Key numbers in the earnings report for the Netflix third quarter compared to expectations included;
- Revenue of $4 billion versus an expected $4 billion
- Earnings per share of 89 cents versus an expected 68 cents
- 96 million additions to subscribers, including 1.09 million domestic subscriber additions versus an expected 673,750
- 87 million new international subscribers versus an expected 4.46 million
Netflix growth is accelerating as revenue from streaming was up 36% during the just ended quarter compared to the same period one year ago, though revenue internationally was off by $90 million because of the impact year to year from currency.

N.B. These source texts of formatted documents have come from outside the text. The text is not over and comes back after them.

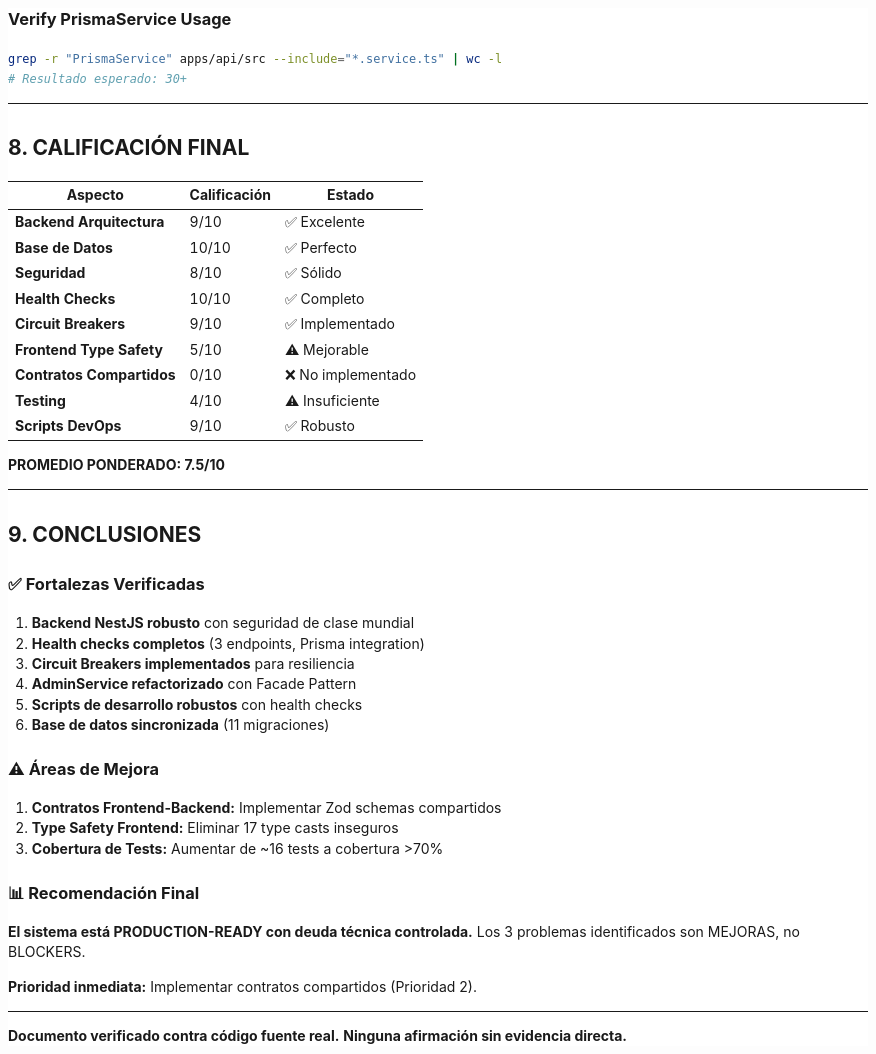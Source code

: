 ### Verify PrismaService Usage
```bash
grep -r "PrismaService" apps/api/src --include="*.service.ts" | wc -l
# Resultado esperado: 30+
```

---

## 8. CALIFICACIÓN FINAL

| Aspecto | Calificación | Estado |
|---------|--------------|--------|
| **Backend Arquitectura** | 9/10 | ✅ Excelente |
| **Base de Datos** | 10/10 | ✅ Perfecto |
| **Seguridad** | 8/10 | ✅ Sólido |
| **Health Checks** | 10/10 | ✅ Completo |
| **Circuit Breakers** | 9/10 | ✅ Implementado |
| **Frontend Type Safety** | 5/10 | ⚠️ Mejorable |
| **Contratos Compartidos** | 0/10 | ❌ No implementado |
| **Testing** | 4/10 | ⚠️ Insuficiente |
| **Scripts DevOps** | 9/10 | ✅ Robusto |

**PROMEDIO PONDERADO: 7.5/10**

---

## 9. CONCLUSIONES

### ✅ Fortalezas Verificadas
1. **Backend NestJS robusto** con seguridad de clase mundial
2. **Health checks completos** (3 endpoints, Prisma integration)
3. **Circuit Breakers implementados** para resiliencia
4. **AdminService refactorizado** con Facade Pattern
5. **Scripts de desarrollo robustos** con health checks
6. **Base de datos sincronizada** (11 migraciones)

### ⚠️ Áreas de Mejora
1. **Contratos Frontend-Backend:** Implementar Zod schemas compartidos
2. **Type Safety Frontend:** Eliminar 17 type casts inseguros
3. **Cobertura de Tests:** Aumentar de ~16 tests a cobertura >70%

### 📊 Recomendación Final
**El sistema está PRODUCTION-READY con deuda técnica controlada.**
Los 3 problemas identificados son MEJORAS, no BLOCKERS.

**Prioridad inmediata:** Implementar contratos compartidos (Prioridad 2).

---

**Documento verificado contra código fuente real.**
**Ninguna afirmación sin evidencia directa.**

Netflix has project that it will add another 9.4 million net subscribers during its 2018 fourth quarter. CEO of Netflix Reed Hastings said the company was getting better at forecasting and by focusing moving forward on net additions can be even more accurate while focusing on fundamentals.
Netflix will rely as well on its film and television studios to make even more of its overall content rather than needing to license content.
Several shows were created at the Netflix studios. It licenses shows as well that might have appeared on television or at theaters before such as Friends or Shameless and obtains the first-window rights to other shows such as 13 Reasons Why and Orange is the Next Black.
Netflix will give guidance only to paid membership subscription ads, starting with the January 2019 earnings report, and will have graphs. It will no longer include free trail end of the quarter subscriber numbers in reports beginning in 2020.
It will also change the way it records some expenses in order to reflect the move by the company towards more content of its own.
Analysts from several Wall Street investment houses cut their target prices for Netflix prior to the Tuesday release of earnings, due to strength of the U.S. dollar, increased interest rates and more expenses for the business.
Nevertheless, shares of Netflix have moved up 80% in 2018, as the consumer continues cutting the cord on traditional cable providers.
It has been projected by online research company, EMarketer, that over 60% of the population of the U.S. will be using service referred to as “over the top” such as Netflix, YouTube, Amazon, HBO Now and Hulu by the end of 2018, which is up 3% compared to the end of 2017.